# Elizabeth coffee boiler overheat at startup



## 3timesaday (Nov 11, 2021)

Hi,

Few minutes alter I start my machine set at 95C for the coffee boiler and 140C for the steam boiler, the instantaneous temp reading (+ button) show that the coffee boiler temp goes up to 120C before going down when the steam boiler reaches his set temp. I asked the vendor, and he claimed that this is due to normal « heat wave »&#8230; 25C (120 - 95 = 25) seems a fairly large offset for an heat wave&#8230;

Is this normal? Can it be because the temp sensor on the coffee boiler is located near the steam boiler element?

thanks!


----------



## MediumRoastSteam (Jul 7, 2015)

@3timesaday - yes.

plesse read and watch:

https://coffeeequipmentreviews.wordpress.com/2020/05/08/lelit-elizabeth/

Please see:

https://www.coffeeforums.co.uk/topic/53045-new-upgraded-lelit-on-the-block-elizabeth/?do=embed#comments


----------



## JahLaza (Mar 18, 2021)

Hi @MediumRoastSteam this is timely! I just returned home from 3.5 weeks away and refilled the reservoir tank after Milton cleaning. I had emptied out the boiler tank before leaving and, upon starting the machine last night I emptied 200ml water through the group (to renew the group water also). I noticed it didn't go through the usual routine of overshooting and then returning back to target temp. It just got to target and stopped. Seems to be working fine this morning (timer had it waiting when I got up) but wonder do you know what triggers/prevents the overshoot? Wondering if it's because I ran water through the group before it got to temp? It was only at 40 degrees or so when I ran that water through. It wasn't in eco mode either


----------



## MediumRoastSteam (Jul 7, 2015)

JahLaza said:


> but wonder do you know what triggers/prevents the overshoot? Wondering if it's because I ran water through the group before it got to temp? It was only at 40 degrees or so when I ran that water through. It wasn't in eco mode either


 I have no idea. But, for instance, as it nears target temperature, you can turn the machine off and then back on again and the overshooting does not happen. There must be an operational range which triggers the feature when the machine is turned on or after a pump run or something like that. When mine starts from cold and I leave it to do its thing, it always overshoots all the way to 120C on the display and then comes down, regardless whether it's in eco mode or not.


----------



## DavecUK (Aug 6, 2013)

Working from memory, this overshoot is part of the programming when starting from cold, allowing it to warm up in 17 min.


----------



## JahLaza (Mar 18, 2021)

Yes, in my experience with it, it always does it from cold and if you turn it off during the day and back on an hour or two later for example it just re heats up to set temp and no over shoot. That's why I was surprised it didn't overshoot as normal after a 3 week hiatus! Then wondered if it was to do with me running water through the group before temp realised. Anyway, just curious!


----------



## DavecUK (Aug 6, 2013)

JahLaza said:


> Then wondered if it was to do with me running water through the group before temp realised. Anyway, just curious!


 Probably


----------



## JahLaza (Mar 18, 2021)

DavecUK said:


> Probably


 Any risk of damage doing this or should one really wait until all settled to run water through the group? Note the reason I did was to refresh the brew boiler water after a period of non use and had emptied the steam boiler so might as well do both


----------



## DavecUK (Aug 6, 2013)

JahLaza said:


> Any risk of damage doing this or should one really wait until all settled to run water through the group? Note the reason I did was to refresh the brew boiler water after a period of non use and had emptied the steam boiler so might as well do both


 I'd wait...it's only 17 minutes...let it at least have it's fun once a day.

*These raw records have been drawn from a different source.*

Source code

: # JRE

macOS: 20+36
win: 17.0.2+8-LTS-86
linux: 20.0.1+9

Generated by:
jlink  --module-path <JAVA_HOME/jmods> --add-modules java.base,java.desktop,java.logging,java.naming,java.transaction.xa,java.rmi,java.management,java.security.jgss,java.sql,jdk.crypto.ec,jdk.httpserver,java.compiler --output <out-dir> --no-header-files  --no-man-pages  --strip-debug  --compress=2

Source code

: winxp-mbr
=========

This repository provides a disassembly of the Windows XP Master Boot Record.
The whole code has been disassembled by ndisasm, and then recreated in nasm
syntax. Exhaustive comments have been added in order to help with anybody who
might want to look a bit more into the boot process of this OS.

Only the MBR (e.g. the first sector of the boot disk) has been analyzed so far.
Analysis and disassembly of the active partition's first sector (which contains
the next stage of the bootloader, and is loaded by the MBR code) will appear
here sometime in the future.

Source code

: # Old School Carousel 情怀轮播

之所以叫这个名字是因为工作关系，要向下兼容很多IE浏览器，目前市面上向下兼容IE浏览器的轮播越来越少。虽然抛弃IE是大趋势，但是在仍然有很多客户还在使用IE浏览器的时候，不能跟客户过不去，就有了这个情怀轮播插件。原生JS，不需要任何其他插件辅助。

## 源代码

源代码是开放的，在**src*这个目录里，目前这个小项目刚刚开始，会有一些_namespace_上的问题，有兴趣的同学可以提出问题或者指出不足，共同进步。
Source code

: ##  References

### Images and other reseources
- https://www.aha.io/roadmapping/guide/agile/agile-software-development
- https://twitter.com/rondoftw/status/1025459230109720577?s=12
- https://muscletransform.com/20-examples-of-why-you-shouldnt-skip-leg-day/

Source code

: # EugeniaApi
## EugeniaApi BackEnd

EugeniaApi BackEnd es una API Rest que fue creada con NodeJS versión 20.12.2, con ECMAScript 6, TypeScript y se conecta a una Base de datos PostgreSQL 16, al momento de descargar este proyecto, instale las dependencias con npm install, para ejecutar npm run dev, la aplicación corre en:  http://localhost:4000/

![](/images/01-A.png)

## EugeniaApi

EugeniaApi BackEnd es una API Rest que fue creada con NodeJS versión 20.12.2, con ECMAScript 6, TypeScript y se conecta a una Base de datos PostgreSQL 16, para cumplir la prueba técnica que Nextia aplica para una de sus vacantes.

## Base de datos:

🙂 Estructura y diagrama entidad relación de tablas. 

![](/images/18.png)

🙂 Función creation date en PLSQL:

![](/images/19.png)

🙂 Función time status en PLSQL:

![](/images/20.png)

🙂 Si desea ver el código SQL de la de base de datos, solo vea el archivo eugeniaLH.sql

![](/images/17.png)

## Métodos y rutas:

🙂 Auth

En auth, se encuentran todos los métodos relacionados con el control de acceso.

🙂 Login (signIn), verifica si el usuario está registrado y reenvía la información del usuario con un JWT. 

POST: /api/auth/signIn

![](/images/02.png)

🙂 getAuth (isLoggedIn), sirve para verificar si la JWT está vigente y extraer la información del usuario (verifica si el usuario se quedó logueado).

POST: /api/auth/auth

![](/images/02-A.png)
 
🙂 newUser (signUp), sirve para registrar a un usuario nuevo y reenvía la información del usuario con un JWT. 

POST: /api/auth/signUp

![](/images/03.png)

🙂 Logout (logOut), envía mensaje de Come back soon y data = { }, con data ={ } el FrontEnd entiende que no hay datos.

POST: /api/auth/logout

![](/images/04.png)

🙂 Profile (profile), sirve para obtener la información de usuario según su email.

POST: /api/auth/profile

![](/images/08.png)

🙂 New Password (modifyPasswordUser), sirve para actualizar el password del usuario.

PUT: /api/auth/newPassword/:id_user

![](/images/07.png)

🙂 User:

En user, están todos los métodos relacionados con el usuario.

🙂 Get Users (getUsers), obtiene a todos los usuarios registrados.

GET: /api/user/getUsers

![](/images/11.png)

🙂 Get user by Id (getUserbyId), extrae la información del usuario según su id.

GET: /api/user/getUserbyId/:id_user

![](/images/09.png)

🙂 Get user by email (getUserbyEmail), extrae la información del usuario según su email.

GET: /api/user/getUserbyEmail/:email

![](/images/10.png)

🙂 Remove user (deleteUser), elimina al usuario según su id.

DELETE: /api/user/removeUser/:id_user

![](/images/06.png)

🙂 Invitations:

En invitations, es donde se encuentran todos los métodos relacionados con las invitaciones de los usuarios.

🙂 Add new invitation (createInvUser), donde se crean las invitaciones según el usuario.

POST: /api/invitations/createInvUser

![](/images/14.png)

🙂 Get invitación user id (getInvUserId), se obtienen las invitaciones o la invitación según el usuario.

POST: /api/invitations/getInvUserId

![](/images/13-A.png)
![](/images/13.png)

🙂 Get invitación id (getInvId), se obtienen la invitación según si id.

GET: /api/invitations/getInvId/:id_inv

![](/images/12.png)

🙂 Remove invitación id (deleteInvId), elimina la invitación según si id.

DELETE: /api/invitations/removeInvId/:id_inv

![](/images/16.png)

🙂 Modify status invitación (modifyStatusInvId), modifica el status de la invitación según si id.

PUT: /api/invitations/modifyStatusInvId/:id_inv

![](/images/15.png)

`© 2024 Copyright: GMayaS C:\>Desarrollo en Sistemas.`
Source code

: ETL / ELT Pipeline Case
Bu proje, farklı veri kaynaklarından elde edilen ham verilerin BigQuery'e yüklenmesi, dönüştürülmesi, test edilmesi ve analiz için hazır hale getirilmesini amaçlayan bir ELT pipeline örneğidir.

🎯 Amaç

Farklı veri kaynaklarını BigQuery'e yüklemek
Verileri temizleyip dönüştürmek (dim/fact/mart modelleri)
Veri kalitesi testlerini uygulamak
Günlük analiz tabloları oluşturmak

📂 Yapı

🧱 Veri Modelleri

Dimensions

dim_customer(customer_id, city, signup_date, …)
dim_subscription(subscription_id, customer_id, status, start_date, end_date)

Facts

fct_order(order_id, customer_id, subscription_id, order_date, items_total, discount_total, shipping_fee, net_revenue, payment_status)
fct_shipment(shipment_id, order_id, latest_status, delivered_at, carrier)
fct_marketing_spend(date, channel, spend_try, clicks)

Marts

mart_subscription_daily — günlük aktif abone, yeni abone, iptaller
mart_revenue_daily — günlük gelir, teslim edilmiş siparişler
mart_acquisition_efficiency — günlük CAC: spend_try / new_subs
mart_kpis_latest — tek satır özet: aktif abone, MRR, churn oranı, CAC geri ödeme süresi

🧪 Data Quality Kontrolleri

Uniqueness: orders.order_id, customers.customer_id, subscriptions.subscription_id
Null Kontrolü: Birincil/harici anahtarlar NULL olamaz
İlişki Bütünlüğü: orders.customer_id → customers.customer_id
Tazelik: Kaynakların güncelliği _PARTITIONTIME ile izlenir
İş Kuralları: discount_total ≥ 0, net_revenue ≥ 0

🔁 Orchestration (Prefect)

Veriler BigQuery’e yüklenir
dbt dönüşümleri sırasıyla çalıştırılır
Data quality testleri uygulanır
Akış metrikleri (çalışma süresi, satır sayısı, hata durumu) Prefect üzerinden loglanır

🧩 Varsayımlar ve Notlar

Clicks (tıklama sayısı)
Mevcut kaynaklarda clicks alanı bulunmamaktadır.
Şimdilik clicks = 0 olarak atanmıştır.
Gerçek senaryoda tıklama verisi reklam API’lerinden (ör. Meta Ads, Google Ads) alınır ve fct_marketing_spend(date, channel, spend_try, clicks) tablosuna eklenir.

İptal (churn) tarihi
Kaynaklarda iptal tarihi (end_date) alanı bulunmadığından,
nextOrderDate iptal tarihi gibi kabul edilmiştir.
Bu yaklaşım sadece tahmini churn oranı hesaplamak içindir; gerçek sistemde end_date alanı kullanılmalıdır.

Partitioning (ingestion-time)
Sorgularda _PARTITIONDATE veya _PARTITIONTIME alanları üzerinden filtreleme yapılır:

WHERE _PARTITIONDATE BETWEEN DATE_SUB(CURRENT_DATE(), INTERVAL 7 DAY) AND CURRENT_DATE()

Oh it's the one machine you actually can use for hot water if you want (because of the way it works)..... Normally I warn against it, even if you have RO water....but if you do have very good water that won't scale or leave residues, you can use it for hot water.


----------



## 3timesaday (Nov 11, 2021)

Thanks for useful info!


----------



## Ozzy (Dec 1, 2021)

JahLaza said:


> Yes, in my experience with it, it always does it from cold and if you turn it off during the day and back on an hour or two later for example it just re heats up to set temp and no over shoot. That's why I was surprised it didn't overshoot as normal after a 3 week hiatus! Then wondered if it was to do with me running water through the group before temp realised. Anyway, just curious!


 Same thing here with my Lelit Elizabeth. When I asked this to the dealer here in Canada they told me that it can be a faulty probe so I had to ship the machine to them which was frustrating! after two weeks, they told me that the machine needs to be replaced as there was a boiler damage probably caused during the shipping and they sent me a replacement and it took another 2 weeks to receive that machine.

After a frustrating month without the espresso machine I was hoping to see this temperature overshoot issue has been fixed, but no luck there! Same thing is present with the replacement machine and there is more! This one has another weird issue where you program button 1 through LCC it actually programs button 2 and vice versa! I am truly shocked with the lack of quality control with those Lelit espresso machines. Moreover, I don't know if it is normal but there is a weird smell coming from the inside of machine when it heats up. It is like the smell that is usually present with the cheap knockoff electronic devices like cell phone chargers. I am not sure if this is normal or something is causing excessive heat inside and I really don't know what do to next with this machine because it is really frustrating to have a $2k machine with that much QC issues!


----------